Set the records down again in full, with every word kept.

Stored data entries
*****
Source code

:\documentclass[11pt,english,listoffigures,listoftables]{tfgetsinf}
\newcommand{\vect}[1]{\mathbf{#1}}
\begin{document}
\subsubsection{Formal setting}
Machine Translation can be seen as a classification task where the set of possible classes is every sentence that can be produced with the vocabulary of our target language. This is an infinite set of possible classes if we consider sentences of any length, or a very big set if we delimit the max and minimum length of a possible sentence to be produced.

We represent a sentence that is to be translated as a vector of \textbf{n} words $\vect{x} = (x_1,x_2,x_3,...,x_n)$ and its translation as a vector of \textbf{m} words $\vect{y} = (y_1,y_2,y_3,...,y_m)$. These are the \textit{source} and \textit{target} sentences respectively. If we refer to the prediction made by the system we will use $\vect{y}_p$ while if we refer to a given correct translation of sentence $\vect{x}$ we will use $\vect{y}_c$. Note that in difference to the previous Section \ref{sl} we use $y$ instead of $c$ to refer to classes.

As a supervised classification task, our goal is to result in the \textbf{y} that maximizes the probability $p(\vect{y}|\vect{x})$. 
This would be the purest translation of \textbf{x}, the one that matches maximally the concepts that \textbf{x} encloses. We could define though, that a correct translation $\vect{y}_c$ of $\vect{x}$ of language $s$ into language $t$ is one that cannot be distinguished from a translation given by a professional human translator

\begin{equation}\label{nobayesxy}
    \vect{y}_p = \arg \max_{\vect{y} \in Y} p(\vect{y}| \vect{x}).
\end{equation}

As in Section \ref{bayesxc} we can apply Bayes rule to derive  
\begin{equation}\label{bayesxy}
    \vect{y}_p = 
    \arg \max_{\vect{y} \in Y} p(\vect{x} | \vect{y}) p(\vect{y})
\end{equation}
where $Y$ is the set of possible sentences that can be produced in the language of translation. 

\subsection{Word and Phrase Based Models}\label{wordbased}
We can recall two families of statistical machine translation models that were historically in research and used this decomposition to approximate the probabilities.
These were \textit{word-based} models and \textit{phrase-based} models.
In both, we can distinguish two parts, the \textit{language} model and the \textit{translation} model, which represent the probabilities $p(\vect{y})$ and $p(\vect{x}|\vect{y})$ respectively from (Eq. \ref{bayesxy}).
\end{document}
*****
- [Output]
Source code

:\documentclass[11pt,english,listoffigures,listoftables]{tfgetsinf}
\newcommand{\vect}[1]{\mathbf{#1}}
\begin{document}
\subsubsection{Formal setting}
Machine Translation can be seen as a classification task where the set of possible classes is every sentence that can be produced with the vocabulary of our target language. This is an infinite set of possible classes if we consider sentences of any length, or a very big set if we delimit the max and minimum length of a possible sentence to be produced.

We represent a sentence that is to be translated as a vector of \textbf{n} words $\vect{x} = (x_1,x_2,x_3,...,x_n)$ and its translation as a vector of \textbf{m} words $\vect{y} = (y_1,y_2,y_3,...,y_m)$. These are the \textit{source} and \textit{target} sentences respectively. If we refer to the prediction made by the system we will use $\vect{y}_p$ while if we refer to a given correct translation of sentence $\vect{x}$ we will use $\vect{y}_c$. Note that in difference to the previous Section \ref{sl} we use $y$ instead of $c$ to refer to classes.

As a supervised classification task, our goal is to result in the \textbf{y} that maximizes the probability $p(\vect{y}|\vect{x})$. 
This would be the purest translation of \textbf{x}, the one that matches maximally the concepts that \textbf{x} encloses. We could define though, that a correct translation $\vect{y}_c$ of $\vect{x}$ of language $s$ into language $t$ is one that cannot be distinguished from a translation given by a professional human translator

\begin{equation}\label{nobayesxy}
    \vect{y}_p = \arg \max_{\vect{y} \in Y} p(\vect{y}| \vect{x}).
\end{equation}

As in Section \ref{bayesxc} we can apply Bayes rule to derive  
\begin{equation}\label{bayesxy}
    \vect{y}_p = 
    \arg \max_{\vect{y} \in Y} p(\vect{x} | \vect{y}) p(\vect{y})
\end{equation}
where $Y$ is the set of possible sentences that can be produced in the language of translation. 

\subsection{Word and Phrase Based Models}\label{wordbased}
We can recall two families of statistical machine translation models that were historically in research and used this decomposition to approximate the probabilities.
These were \textit{word-based} models and \textit{phrase-based} models.
In both, we can distinguish two parts, the \textit{language} model and the \textit{translation} model, which represent the probabilities $p(\vect{y})$ and $p(\vect{x}|\vect{y})$ respectively from (Eq. \ref{bayesxy}).
\end{document}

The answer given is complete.